The bond market took a couple of big hits yesterday — and still managed to keep its composure somewhat.

The ADP report came in stronger than expected, showing 42,000 new private-sector jobs versus the forecasted 22,000. The Supreme Court questioned Trump’s tariff policies, with even conservative justices suggesting that these levies may function as a tax on Americans. And the services sector? It accelerated at its fastest pace since February, reminding everyone that the U.S. economy still has plenty of energy left.

In short — yesterday delivered all the ingredients for a selloff in bonds. Yet this morning, the 10-Year Treasury is easing slightly, holding near 4.14%, with yields modestly lower across maturities. The bond market’s resilience says a lot — investors are processing strong data, political noise, and Fed uncertainty, yet choosing stability over fear.

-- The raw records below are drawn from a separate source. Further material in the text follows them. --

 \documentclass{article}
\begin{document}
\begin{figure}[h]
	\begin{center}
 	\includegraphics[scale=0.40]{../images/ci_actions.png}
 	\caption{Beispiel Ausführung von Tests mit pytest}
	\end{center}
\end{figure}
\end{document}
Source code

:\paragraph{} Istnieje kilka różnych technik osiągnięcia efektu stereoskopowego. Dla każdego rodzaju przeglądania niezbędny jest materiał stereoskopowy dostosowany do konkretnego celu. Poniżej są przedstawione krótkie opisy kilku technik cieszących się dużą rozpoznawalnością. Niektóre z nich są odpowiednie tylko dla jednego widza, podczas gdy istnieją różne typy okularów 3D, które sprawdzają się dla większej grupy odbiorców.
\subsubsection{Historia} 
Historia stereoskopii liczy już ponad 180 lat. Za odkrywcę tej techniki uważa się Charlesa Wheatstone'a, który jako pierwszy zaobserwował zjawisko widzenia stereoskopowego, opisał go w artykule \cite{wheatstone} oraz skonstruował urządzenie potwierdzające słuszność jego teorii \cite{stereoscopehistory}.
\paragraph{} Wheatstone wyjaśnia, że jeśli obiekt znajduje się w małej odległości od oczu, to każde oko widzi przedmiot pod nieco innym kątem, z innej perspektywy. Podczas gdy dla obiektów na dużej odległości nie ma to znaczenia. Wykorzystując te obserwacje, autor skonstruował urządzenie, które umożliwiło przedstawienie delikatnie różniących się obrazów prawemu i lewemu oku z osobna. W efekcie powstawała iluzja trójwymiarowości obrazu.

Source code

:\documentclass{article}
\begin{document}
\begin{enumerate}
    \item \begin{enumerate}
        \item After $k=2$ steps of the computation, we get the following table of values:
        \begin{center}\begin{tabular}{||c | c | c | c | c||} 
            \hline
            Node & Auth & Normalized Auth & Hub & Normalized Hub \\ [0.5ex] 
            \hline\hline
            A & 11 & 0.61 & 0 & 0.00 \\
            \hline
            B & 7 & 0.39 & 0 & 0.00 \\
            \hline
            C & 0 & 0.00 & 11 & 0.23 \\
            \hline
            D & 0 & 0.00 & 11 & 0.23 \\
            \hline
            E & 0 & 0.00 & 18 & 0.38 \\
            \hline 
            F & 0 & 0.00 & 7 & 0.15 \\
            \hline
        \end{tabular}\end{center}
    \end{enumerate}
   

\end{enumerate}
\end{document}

A Reality Check for December Rate Cut Hopes

While the market remains hopeful for another Fed rate cut in December, it may be overreaching. Stronger job creation, faster service-sector growth, and sticky inflation pressures don’t exactly make a compelling case for immediate easing. Even some dovish voices inside the Fed have acknowledged that inflation’s next leg lower will take patience — not urgency.

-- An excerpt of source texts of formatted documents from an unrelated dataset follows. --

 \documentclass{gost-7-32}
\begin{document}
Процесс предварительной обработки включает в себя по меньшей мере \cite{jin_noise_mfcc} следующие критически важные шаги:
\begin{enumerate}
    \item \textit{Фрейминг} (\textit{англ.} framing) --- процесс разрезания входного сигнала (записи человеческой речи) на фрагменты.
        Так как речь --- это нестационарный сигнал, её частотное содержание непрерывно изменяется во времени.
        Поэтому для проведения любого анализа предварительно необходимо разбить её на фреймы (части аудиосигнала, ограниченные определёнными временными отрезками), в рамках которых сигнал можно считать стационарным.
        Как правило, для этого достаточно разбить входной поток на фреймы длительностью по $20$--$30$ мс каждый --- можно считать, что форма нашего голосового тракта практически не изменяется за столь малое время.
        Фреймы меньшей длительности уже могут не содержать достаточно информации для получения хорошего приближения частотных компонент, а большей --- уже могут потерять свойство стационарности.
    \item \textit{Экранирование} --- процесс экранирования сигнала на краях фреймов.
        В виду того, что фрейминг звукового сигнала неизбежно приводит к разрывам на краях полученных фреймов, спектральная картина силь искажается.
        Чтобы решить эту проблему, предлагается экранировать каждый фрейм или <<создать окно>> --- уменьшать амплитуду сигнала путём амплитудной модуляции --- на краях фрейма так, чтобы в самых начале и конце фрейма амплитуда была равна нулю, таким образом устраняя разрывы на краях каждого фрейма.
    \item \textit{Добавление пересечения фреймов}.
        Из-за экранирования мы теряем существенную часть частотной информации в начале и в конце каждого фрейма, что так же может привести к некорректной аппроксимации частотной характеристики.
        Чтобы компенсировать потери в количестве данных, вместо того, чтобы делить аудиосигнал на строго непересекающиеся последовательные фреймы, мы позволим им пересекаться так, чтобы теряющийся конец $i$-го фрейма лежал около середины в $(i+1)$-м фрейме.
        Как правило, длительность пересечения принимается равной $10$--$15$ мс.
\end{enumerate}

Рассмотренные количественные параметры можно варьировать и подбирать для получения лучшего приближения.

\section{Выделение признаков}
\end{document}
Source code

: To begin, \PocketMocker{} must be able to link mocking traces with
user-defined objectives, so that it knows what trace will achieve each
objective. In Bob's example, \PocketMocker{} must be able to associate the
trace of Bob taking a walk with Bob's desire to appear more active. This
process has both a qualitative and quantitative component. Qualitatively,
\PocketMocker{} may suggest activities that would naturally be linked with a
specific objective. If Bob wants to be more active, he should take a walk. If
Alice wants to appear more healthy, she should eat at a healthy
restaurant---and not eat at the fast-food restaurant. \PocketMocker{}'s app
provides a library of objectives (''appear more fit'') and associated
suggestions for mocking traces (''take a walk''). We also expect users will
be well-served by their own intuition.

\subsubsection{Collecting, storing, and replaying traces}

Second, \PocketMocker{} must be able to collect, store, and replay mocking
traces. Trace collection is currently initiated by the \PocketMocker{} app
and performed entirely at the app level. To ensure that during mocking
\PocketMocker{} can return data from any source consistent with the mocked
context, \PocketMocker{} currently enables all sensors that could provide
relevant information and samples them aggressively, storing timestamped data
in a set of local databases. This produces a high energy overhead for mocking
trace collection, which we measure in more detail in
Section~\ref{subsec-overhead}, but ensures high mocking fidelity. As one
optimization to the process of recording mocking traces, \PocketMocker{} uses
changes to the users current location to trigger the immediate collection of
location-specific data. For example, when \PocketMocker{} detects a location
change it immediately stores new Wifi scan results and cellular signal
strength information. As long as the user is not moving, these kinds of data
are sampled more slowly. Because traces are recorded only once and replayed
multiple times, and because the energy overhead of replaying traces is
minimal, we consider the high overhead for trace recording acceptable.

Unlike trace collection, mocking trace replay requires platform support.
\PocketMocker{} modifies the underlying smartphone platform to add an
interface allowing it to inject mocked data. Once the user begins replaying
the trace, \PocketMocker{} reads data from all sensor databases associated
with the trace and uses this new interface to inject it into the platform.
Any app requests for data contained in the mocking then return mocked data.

The takeaway? The Fed may choose to pause again in December, letting recent cuts work through the economy before committing to another move. That would keep the 10-Year comfortably in its current range near 4.10–4.25%, which historically supports mortgage rates in the low-to-mid 6% range.

Mortgage Rate Snapshot (MND Daily Survey)

  • 30 Yr Fixed: 6.37% (+0.04%)

  • 15 Yr Fixed: 5.86% (+0.06%)

  • 30 Yr Jumbo: 6.40% (+0.05%)

  • 7/6 SOFR ARM: 6.03% (+0.08%)

  • 30 Yr FHA: 6.09% (+0.04%)

  • 30 Yr VA: 6.10% (+0.04%)

Mortgage rates edged slightly higher yesterday in response to the stronger data, but the move was modest. The real story is stability — the 30-Year Fixed has hovered within a few basis points of 6.35% all week, showing that lenders are confident and spreads are holding firm.

Treasury & MBS Check

Term

Yield

Δ (Change)

2-Year

3.57%

–0.01%

10-Year

4.14%

–0.01%

30-Year

4.66%

–0.01%

Shorter maturities led this morning’s rally, suggesting that traders see inflation cooling but growth staying resilient — the ideal mix for steady mortgage pricing.

Lock / Float Playbook

Until recently, I favored floating for 15 days or longer, but market volatility has picked up meaningfully this week. For clients within 30 days of closing, I now recommend locking their rate — it’s the smart move in a market that’s testing its footing.  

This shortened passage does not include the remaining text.